Segment Start: Dataset entries
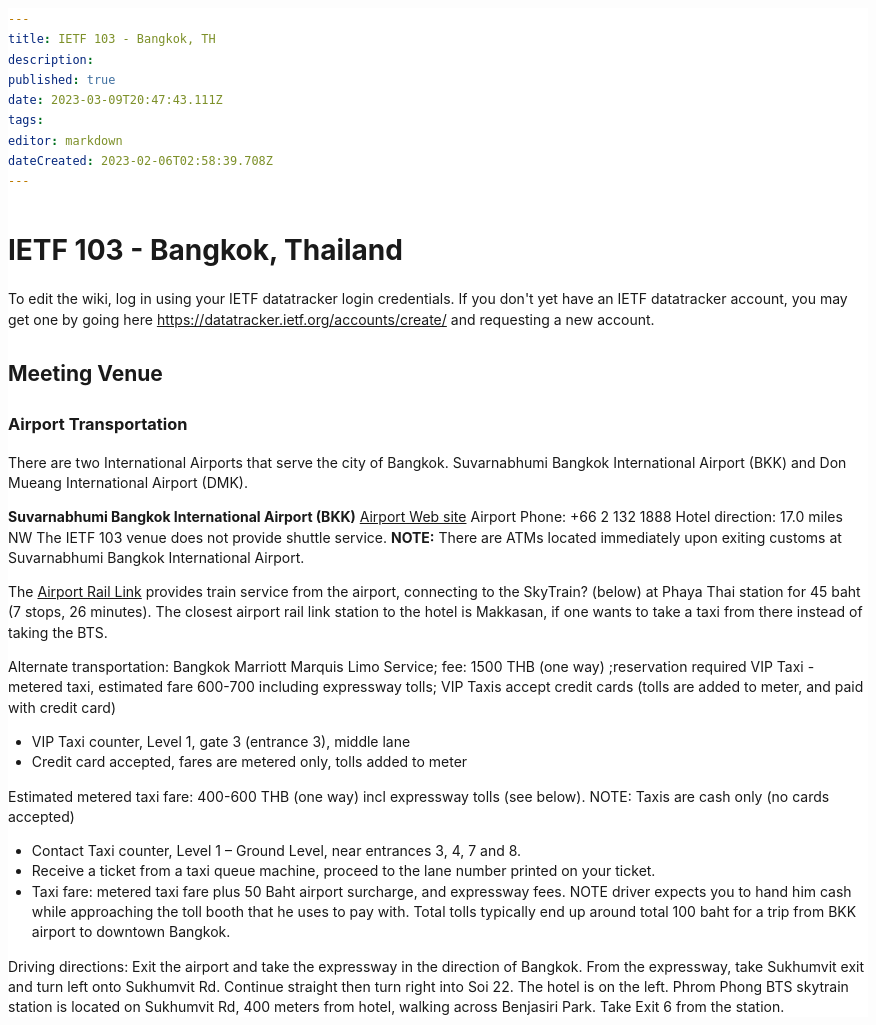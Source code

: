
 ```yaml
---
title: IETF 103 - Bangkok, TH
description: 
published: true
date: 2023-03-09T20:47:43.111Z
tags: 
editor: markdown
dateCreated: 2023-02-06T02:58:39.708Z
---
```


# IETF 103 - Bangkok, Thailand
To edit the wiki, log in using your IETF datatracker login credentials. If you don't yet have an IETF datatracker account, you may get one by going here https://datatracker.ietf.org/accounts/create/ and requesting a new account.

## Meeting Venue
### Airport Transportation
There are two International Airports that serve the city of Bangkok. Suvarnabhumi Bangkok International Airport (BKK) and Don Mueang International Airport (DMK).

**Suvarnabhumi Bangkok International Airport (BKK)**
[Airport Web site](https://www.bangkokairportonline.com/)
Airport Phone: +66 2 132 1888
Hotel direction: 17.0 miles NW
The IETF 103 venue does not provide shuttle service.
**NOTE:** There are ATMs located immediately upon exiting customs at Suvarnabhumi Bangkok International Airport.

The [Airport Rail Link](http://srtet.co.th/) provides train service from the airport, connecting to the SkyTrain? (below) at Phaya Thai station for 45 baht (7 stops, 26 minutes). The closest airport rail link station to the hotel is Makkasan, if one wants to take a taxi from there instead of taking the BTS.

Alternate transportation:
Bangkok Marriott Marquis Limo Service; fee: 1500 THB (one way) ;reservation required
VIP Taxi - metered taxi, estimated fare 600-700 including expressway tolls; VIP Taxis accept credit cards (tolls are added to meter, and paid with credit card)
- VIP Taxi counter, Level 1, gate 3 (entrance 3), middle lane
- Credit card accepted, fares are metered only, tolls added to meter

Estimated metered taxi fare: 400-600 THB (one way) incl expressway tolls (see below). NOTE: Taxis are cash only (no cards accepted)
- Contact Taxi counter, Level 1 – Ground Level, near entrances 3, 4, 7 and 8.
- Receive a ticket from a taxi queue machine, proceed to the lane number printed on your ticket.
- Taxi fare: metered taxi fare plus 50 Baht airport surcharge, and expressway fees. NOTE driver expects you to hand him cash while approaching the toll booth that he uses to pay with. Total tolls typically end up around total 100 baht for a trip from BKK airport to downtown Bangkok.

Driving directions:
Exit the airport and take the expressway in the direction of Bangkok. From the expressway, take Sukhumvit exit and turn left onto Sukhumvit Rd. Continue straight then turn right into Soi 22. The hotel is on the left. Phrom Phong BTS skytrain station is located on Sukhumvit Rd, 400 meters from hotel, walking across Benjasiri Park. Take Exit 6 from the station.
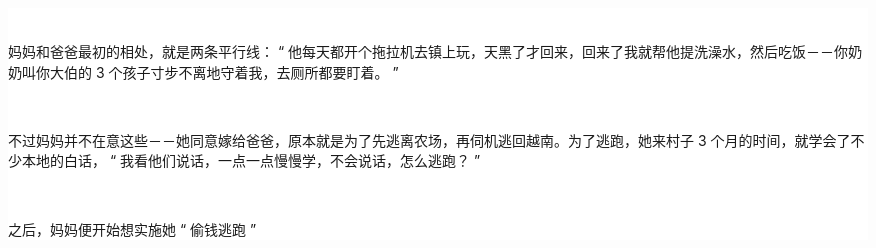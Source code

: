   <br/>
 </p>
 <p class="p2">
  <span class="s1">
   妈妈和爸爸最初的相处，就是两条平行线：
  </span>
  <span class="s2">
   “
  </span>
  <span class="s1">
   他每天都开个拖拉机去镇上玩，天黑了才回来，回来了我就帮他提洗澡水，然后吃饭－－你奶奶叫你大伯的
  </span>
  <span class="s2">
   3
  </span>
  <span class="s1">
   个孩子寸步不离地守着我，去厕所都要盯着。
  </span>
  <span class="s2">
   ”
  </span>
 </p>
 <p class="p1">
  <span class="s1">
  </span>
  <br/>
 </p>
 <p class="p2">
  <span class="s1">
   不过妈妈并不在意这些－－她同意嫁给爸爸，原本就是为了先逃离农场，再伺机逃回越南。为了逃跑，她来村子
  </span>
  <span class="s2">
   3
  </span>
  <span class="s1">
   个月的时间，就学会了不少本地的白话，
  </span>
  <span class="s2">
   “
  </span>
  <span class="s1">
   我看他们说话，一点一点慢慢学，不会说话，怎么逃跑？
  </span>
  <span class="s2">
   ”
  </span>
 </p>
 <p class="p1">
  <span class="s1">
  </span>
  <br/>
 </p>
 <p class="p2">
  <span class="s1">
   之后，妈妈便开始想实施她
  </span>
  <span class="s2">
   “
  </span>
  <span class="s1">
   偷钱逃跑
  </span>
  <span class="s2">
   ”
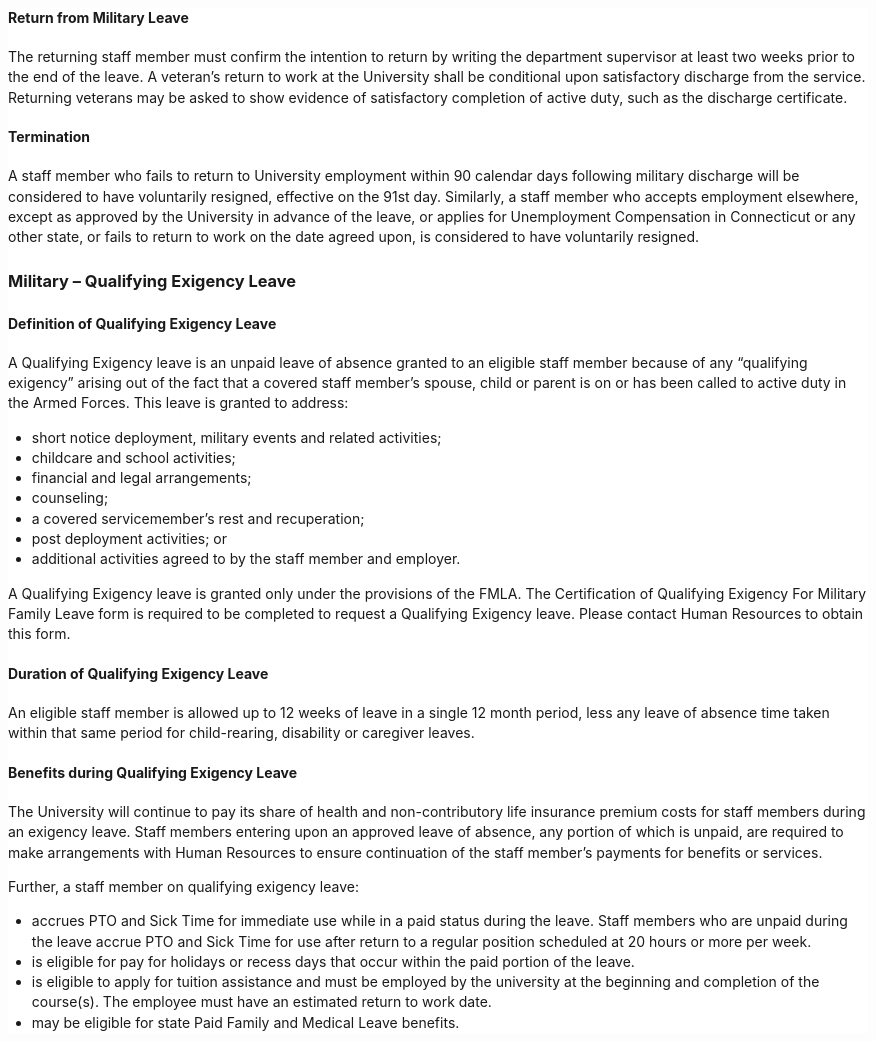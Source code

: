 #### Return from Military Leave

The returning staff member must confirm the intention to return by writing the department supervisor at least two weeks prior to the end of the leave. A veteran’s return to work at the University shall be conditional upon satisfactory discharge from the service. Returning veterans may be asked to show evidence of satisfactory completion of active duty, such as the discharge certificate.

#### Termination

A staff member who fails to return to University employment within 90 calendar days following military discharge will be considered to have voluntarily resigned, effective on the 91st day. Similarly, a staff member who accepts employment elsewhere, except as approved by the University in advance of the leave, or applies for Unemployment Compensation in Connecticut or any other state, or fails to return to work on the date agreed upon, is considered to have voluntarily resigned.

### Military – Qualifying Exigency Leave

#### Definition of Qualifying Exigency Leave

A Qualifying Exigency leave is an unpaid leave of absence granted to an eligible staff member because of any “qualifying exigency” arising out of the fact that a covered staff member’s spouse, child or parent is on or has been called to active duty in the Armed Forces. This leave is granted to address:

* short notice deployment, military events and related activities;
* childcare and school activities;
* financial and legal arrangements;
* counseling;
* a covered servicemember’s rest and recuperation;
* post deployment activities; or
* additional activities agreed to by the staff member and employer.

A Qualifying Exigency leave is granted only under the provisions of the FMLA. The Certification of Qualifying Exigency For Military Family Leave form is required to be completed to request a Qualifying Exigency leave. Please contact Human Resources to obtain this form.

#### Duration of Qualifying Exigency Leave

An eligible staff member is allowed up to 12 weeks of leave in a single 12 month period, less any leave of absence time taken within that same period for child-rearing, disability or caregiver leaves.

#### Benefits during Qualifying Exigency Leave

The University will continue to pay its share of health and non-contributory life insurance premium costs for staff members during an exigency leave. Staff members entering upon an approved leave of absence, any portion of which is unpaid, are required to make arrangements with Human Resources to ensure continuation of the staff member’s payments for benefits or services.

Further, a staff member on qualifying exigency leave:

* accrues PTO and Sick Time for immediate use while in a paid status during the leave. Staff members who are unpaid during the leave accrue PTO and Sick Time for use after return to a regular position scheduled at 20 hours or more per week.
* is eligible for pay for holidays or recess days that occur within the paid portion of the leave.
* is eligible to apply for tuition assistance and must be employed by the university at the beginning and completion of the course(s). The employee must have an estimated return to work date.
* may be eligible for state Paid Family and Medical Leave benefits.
Segment End: Dataset entries
Segment Start: Dataset entries
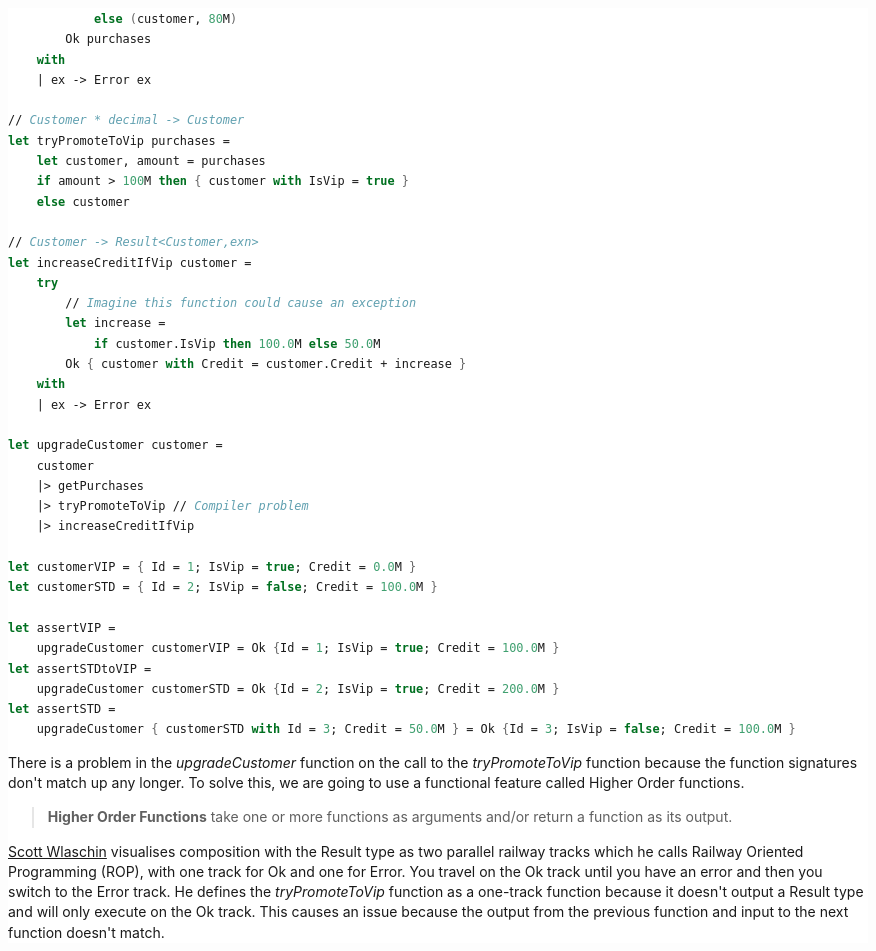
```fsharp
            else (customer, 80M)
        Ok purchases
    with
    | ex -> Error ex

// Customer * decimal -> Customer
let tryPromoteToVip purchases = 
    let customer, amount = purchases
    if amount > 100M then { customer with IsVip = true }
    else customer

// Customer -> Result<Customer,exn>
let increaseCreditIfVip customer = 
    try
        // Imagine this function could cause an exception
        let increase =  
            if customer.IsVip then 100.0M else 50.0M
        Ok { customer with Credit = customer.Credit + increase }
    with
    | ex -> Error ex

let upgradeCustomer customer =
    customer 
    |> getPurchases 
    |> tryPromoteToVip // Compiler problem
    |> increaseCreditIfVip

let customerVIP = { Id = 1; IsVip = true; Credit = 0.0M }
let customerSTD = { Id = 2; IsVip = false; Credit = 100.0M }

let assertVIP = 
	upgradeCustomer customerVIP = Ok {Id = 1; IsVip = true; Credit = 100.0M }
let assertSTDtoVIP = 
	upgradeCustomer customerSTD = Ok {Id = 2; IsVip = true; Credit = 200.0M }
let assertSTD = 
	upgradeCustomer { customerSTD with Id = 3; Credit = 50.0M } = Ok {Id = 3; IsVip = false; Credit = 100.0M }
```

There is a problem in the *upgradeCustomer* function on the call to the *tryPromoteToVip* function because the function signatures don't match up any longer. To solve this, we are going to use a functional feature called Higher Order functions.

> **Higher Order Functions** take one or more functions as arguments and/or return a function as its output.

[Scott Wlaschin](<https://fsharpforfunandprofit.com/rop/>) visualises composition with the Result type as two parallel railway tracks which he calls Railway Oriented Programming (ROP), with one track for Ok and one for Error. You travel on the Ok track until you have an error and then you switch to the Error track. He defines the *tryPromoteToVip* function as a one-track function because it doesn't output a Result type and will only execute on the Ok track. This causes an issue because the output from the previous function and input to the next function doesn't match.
Segment End: Dataset entries
> _Problem details_
If a line of the data contains "going", copy it out.

> _Your solution_
To edit the wiki, log in using your IETF datatracker login credentials. If you don't yet have an IETF datatracker account, you may get one by going here https://datatracker.ietf.org/accounts/create/ and requesting a new account.
There is a problem in the *upgradeCustomer* function on the call to the *tryPromoteToVip* function because the function signatures don't match up any longer. To solve this, we are going to use a functional feature called Higher Order functions.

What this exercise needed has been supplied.